All the benchmark results above are based on: CPU = Intel Core 2 Quad Q6600 2.40 GHz (single-threaded), OS = Ubuntu 10.04 (32-bit and 64-bit), compiler = GCC 4.4.3.

Remarks

Regarding the x86-64 code:

Overall, the task of implementing these hash functions in x86-64 was quite easy for the reasons described below. SHA-256 (x86-64) was written first, and the other 3 assembly language programs were derived by tweaking this. Compare this to the extra effort spent in the x86 version.
Both hash functions have nearly identical structures as per the specification (except the bit width, shift/rotation amounts, and number of rounds). Because x86-64 has instructions for operating on 32-bit values and on 64-bit values, the SHA-256 code was easily adapted to SHA-512 by widening the registers and operations.
There is only one subtle difference between the SHA-256 code and SHA-512 code. To add the round constant, SHA-256 simply uses a 32-bit immediate displacement in an LEA instruction. But for the 64-bit round constants in SHA-512, they can’t be used in a displacement, and can only be used as an operand of MOV. So this introduced an extra step of MOVing the constant into a temporary register followed by performing an ADD.
Register allocation was a breeze and there was no pressure whatsoever. 8 registers were used for the state variables, 4 for temporary arithmetic, 2 for argument array addresses, 1 for the stack, and 1 spare.

Regarding the x86 code:

For SHA-256, there were barely enough registers to hold the temporary results of calculations and to cache some values loaded from memory (to avoid loading more than once), so all 8 state variables had to be stored on the stack. Other than that, the SHA-256 code has no registers spills. The code is essentially the same as the x86-64 version, except with a different calling convention and with the state variables being stored on the stack.
For SHA-512, the code was rewritten to use 64-bit MMX registers and SSE2 64-bit integer operations such as PADDQ and PSLLQ, as well as occasionally using XMM registers and 128-bit operations. It uses very few general-purpose registers, eliminating the need to touch callee-save registers.

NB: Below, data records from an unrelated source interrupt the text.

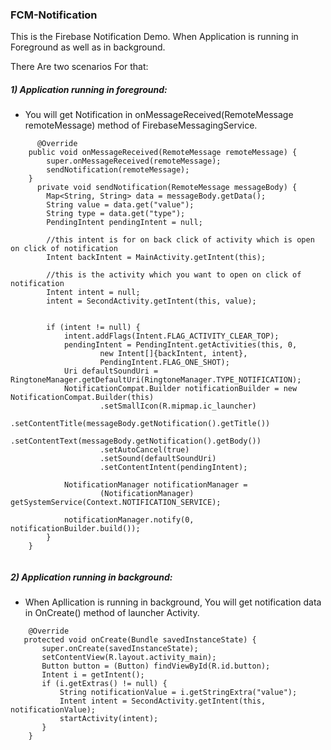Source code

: ### FCM-Notification
This is the Firebase Notification Demo. When Application is running in Foreground as well as in background.

There Are two scenarios For that:

##### 1) Application running in foreground:
    
  -  You will get Notification in onMessageReceived(RemoteMessage remoteMessage) method of FirebaseMessagingService.
    
```
      @Override
    public void onMessageReceived(RemoteMessage remoteMessage) {
        super.onMessageReceived(remoteMessage);
        sendNotification(remoteMessage);
    }
      private void sendNotification(RemoteMessage messageBody) {
        Map<String, String> data = messageBody.getData();
        String value = data.get("value");
        String type = data.get("type");
        PendingIntent pendingIntent = null;

        //this intent is for on back click of activity which is open on click of notification
        Intent backIntent = MainActivity.getIntent(this);

        //this is the activity which you want to open on click of notification
        Intent intent = null;
        intent = SecondActivity.getIntent(this, value);


        if (intent != null) {
            intent.addFlags(Intent.FLAG_ACTIVITY_CLEAR_TOP);
            pendingIntent = PendingIntent.getActivities(this, 0,
                    new Intent[]{backIntent, intent},
                    PendingIntent.FLAG_ONE_SHOT);
            Uri defaultSoundUri = RingtoneManager.getDefaultUri(RingtoneManager.TYPE_NOTIFICATION);
            NotificationCompat.Builder notificationBuilder = new NotificationCompat.Builder(this)
                    .setSmallIcon(R.mipmap.ic_launcher)
                    .setContentTitle(messageBody.getNotification().getTitle())
                    .setContentText(messageBody.getNotification().getBody())
                    .setAutoCancel(true)
                    .setSound(defaultSoundUri)
                    .setContentIntent(pendingIntent);

            NotificationManager notificationManager =
                    (NotificationManager) getSystemService(Context.NOTIFICATION_SERVICE);

            notificationManager.notify(0, notificationBuilder.build());
        }
    }
    
   ```
    
 ##### 2) Application running in background:
 
   - When Apllication is running in background, You will get notification data in OnCreate() method of launcher Activity.
 
 ```android
     @Override
    protected void onCreate(Bundle savedInstanceState) {
        super.onCreate(savedInstanceState);
        setContentView(R.layout.activity_main);
        Button button = (Button) findViewById(R.id.button);
        Intent i = getIntent();
        if (i.getExtras() != null) {
            String notificationValue = i.getStringExtra("value");
            Intent intent = SecondActivity.getIntent(this, notificationValue);
            startActivity(intent);
        }
     }
    
```
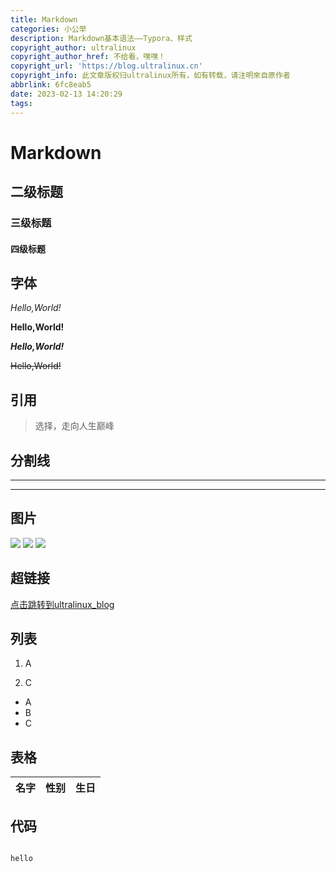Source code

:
 ```yaml
---
title: Markdown
categories: 小公举
description: Markdown基本语法——Typora、样式
copyright_author: ultralinux
copyright_author_href: 不给看，嘿嘿！
copyright_url: 'https://blog.ultralinux.cn'
copyright_info: 此文章版权归ultralinux所有，如有转载，请注明來自原作者
abbrlink: 6fc8eab5
date: 2023-02-13 14:20:29
tags:
---
```




# Markdown



## 二级标题

### 三级标题

#### 四级标题

 



## 字体

*Hello,World!*

**Hello,World!**

***Hello,World!***

~~Hello,World!~~





## 引用

> 选择，走向人生巅峰

## 分割线

___

***

## 图片

![](https://img.ultralinux.cn/img/202302122213625.jpg?imageslim)
![](https://img.ultralinux.cn/img/202302122213626.png?imageslim)
![](https://img.ultralinux.cn/img/202302122213628.gif?imageslim)

## 超链接

[点击跳转到ultralinux_blog](https://blog.ultralinux.cn)

## 列表

1. A

	

2. C



- A
- B
- C

## 表格

| 名字 | 性别 | 生日 |
| ---- | ---- | ---- |

## 代码

```rust

```

`hello`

The earlier published version of the code used only 32-bit operations on general-purpose integer registers and expanded the entire message schedule ahead of the rounds (instead of generating the schedule on the fly in a circular buffer). As a result, it ran at about 60% of the speed of the current code. The 64-bit variables were loaded and stored as two 32-bit words, and the 64-bit arithmetic had to be emulated using multiple 32-bit operations. The bitwise operations AND, OR, and XOR were easy to implement, and only slightly harder were addition, bit shift, and bit rotation. The ADC, SHLD, and SHRD instructions were extremely convenient for this emulation, and I’m especially thankful for SHLD and SHRD being included in the instruction set.